EVERYBODY asks and answers THESE questions


Michael Emlet, in his excellent book CrossTalk, writes about worldview questions in the chapter “What’s Your Story?”:

A way to speak about the storied quality of human life is to affirm that each person (or community) asks and answers foundational questions about the nature of life, consciously or subconsciously. The answers we give to these questions characterize our “worldview,” our “take” on the nature of reality. The Bible itself answers these foundational questions and urges us to live in light of the Biblical worldview, the true story of the world. In fact, you might say that even asking these questions shows that we are God’s image bearers. As we will see later, the fact that we are broken, fallen image bearers means that we answer those questions in ways that compete with the biblical narrative.

Brian Walsh and J. Richard Middleton propose four basic worldview questions:

1. Where are we? That is, what is the nature of the world in which we live?

2. Who are we? Or, what is the essential nature of human beings?

3. What’s wrong? That is, why is the world (and my life!) in such a mess?

4. What’s the remedy? Or, how can these problems be solved?

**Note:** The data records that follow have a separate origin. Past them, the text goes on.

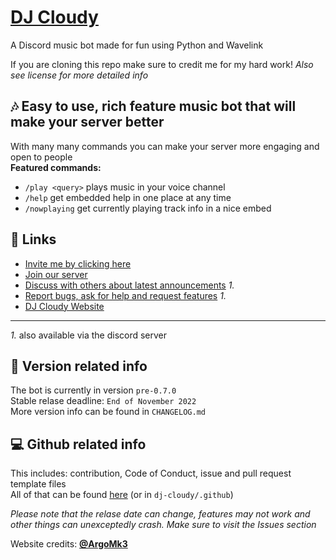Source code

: # [DJ Cloudy](https://djcloudy.com)
A Discord music bot made for fun using Python and Wavelink

If you are cloning this repo make sure to credit me for my hard work! *Also see license for more detailed info*

## 🎶 Easy to use, rich feature music bot that will make your server better
With many many commands you can make your server more engaging and open to people <br>
 **Featured commands:**
* `/play <query>` plays music in your voice channel
* `/help` get embedded help in one place at any time
* `/nowplaying` get currently playing track info in a nice embed

## 🔗 Links
* [Invite me by clicking here](https://dsc.gg/dj-cloudy)
* [Join our server](https://discord.gg/t6qPGdHypw)
* [Discuss with others about latest announcements](https://github.com/konradsic/dj-cloudy/discussions) *1.*
* [Report bugs, ask for help and request features](https://github.com/konradsic/dj-cloudy/issues) *1.*
* [DJ Cloudy Website](https://djcloudy.com)
---
*1.* also available via the discord server

## 📝 Version related info
The bot is currently in version `pre-0.7.0` <br/>
Stable relase deadline: `End of November 2022` <br/>
More version info can be found in `CHANGELOG.md`

## 💻 Github related info
This includes: contribution, Code of Conduct, issue and pull request template files <br/>
All of that can be found [here](https://github.com/konradsic/dj-cloudy/tree/main/.github) (or in `dj-cloudy/.github`)


*Please note that the relase date can change, features may not work and other things can unexceptedly crash. Make sure to visit the Issues section*

Website credits: [**@ArgoMk3**](https://github.com/ArgoTeam)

These questions—and how we answer them—form the narrative backbone of our lives. They shape the way we interpret life events, from the mundane (no milk in the refrigerator for the breakfast cereal) to the horrific (loss of children in a car accident). They shape our view of ourselves and others. They shape our vision of what constitutes a meaningful life, even a meaningful moment. They shape our beliefs, emotions, and decisions every day. Everybody has an overarching story he or she lives by, moment by moment. Everybody is a meaning maker with categories for making sense of life. Reality does not come to us unfiltered but always through the lens of our perception. The real question is, What lens will we use? What story, what narrative will we use to see our world and interpret our lives?